== Segment start ==

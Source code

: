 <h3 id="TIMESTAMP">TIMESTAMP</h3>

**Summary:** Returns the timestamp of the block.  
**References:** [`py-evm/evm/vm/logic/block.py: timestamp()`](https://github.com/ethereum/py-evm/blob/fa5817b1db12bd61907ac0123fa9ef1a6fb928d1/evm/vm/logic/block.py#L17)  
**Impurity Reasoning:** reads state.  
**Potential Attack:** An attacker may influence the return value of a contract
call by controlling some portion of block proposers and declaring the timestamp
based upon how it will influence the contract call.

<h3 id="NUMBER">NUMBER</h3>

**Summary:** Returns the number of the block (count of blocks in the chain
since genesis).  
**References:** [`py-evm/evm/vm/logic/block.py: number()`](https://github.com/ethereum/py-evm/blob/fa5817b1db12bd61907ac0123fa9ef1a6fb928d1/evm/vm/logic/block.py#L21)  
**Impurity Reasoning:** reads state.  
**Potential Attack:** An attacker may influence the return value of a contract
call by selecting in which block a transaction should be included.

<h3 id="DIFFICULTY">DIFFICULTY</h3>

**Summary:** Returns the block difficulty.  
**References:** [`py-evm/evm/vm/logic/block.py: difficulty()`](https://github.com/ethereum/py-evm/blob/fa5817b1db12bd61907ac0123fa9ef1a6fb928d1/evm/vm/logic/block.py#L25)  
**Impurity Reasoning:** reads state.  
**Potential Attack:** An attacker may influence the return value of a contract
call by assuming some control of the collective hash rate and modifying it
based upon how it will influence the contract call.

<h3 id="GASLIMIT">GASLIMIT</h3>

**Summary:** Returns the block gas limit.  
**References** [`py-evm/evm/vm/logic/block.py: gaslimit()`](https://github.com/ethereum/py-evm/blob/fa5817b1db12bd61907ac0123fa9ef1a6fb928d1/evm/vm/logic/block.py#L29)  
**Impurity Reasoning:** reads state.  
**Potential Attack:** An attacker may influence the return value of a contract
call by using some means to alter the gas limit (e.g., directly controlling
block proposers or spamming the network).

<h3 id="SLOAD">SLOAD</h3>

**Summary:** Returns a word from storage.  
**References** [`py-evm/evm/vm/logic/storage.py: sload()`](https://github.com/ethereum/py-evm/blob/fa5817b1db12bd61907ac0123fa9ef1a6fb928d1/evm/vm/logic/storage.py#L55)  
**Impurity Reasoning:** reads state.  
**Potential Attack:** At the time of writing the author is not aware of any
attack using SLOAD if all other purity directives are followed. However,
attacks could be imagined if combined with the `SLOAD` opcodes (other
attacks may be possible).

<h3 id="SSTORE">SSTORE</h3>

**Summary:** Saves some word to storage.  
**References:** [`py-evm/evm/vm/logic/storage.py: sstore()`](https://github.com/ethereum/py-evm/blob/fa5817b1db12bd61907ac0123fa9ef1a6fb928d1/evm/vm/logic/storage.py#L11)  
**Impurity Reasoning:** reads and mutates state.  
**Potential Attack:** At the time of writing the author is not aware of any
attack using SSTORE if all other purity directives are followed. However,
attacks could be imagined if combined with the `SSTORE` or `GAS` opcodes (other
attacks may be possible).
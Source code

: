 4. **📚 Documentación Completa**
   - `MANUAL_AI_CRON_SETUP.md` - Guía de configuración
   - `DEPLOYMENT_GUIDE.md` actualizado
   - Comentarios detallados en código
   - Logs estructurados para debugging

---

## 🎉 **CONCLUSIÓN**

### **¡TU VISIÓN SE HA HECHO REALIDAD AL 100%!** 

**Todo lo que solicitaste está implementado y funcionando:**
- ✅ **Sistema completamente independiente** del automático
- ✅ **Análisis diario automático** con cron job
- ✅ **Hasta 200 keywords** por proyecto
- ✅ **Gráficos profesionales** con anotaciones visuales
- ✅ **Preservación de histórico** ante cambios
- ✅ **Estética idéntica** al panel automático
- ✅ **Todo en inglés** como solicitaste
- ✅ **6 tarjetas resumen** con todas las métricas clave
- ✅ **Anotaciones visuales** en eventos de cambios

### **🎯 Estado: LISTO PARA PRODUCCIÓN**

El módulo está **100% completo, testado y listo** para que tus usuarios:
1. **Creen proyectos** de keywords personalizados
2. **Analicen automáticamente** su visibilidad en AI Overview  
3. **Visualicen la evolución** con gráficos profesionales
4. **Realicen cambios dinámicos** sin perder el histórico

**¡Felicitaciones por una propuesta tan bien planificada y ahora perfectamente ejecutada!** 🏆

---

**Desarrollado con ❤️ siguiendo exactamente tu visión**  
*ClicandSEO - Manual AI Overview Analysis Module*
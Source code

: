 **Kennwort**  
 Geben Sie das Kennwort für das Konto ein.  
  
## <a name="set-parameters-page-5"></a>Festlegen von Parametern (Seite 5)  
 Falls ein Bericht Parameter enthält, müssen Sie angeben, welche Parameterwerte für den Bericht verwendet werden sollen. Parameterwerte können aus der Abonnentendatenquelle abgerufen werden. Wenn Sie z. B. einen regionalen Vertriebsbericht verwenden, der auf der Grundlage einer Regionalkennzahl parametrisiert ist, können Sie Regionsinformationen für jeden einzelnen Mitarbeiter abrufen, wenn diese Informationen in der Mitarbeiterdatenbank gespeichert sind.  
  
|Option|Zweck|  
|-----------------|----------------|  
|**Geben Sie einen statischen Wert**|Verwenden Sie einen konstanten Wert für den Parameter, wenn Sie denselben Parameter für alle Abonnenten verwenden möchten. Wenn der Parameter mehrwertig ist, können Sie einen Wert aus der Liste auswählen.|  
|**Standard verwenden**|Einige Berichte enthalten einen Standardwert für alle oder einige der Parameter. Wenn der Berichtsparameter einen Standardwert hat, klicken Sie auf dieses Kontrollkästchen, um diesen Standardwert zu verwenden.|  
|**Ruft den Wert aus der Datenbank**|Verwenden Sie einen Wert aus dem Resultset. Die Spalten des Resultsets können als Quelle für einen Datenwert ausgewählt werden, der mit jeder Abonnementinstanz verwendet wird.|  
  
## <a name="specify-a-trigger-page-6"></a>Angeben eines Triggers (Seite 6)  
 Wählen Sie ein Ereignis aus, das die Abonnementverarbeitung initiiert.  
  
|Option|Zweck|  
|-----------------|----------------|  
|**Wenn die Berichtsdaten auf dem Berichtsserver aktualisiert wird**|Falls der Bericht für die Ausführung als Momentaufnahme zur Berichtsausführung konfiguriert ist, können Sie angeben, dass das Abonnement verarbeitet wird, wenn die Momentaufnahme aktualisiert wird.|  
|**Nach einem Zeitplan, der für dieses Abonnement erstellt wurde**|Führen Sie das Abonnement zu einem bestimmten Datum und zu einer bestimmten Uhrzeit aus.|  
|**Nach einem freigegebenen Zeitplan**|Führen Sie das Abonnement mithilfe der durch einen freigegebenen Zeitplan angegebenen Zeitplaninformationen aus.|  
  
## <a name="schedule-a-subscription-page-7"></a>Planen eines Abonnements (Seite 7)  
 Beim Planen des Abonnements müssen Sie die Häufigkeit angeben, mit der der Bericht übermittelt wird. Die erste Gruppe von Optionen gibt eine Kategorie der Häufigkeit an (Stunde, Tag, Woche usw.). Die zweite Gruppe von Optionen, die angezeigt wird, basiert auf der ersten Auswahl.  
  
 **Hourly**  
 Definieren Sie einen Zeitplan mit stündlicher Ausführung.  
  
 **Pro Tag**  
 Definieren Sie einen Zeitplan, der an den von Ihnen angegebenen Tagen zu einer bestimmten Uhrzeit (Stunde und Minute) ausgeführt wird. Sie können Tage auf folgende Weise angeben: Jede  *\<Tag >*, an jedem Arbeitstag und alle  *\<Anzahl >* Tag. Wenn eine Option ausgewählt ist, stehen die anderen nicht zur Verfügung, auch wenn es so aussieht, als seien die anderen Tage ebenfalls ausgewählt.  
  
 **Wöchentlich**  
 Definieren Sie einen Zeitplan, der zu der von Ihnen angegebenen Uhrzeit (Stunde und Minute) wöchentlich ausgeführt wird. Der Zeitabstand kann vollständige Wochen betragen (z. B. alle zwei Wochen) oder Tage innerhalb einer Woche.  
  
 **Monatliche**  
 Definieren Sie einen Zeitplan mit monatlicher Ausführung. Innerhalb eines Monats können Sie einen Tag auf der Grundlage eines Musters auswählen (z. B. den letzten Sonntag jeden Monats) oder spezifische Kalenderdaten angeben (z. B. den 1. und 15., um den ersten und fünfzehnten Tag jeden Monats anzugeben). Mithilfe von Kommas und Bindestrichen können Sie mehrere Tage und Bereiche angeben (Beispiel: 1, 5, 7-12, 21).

== Segment end ==

• [Work order]:
Only a number is wanted here: how many lines of the material contain the string "directives".

• [Your solution]:
2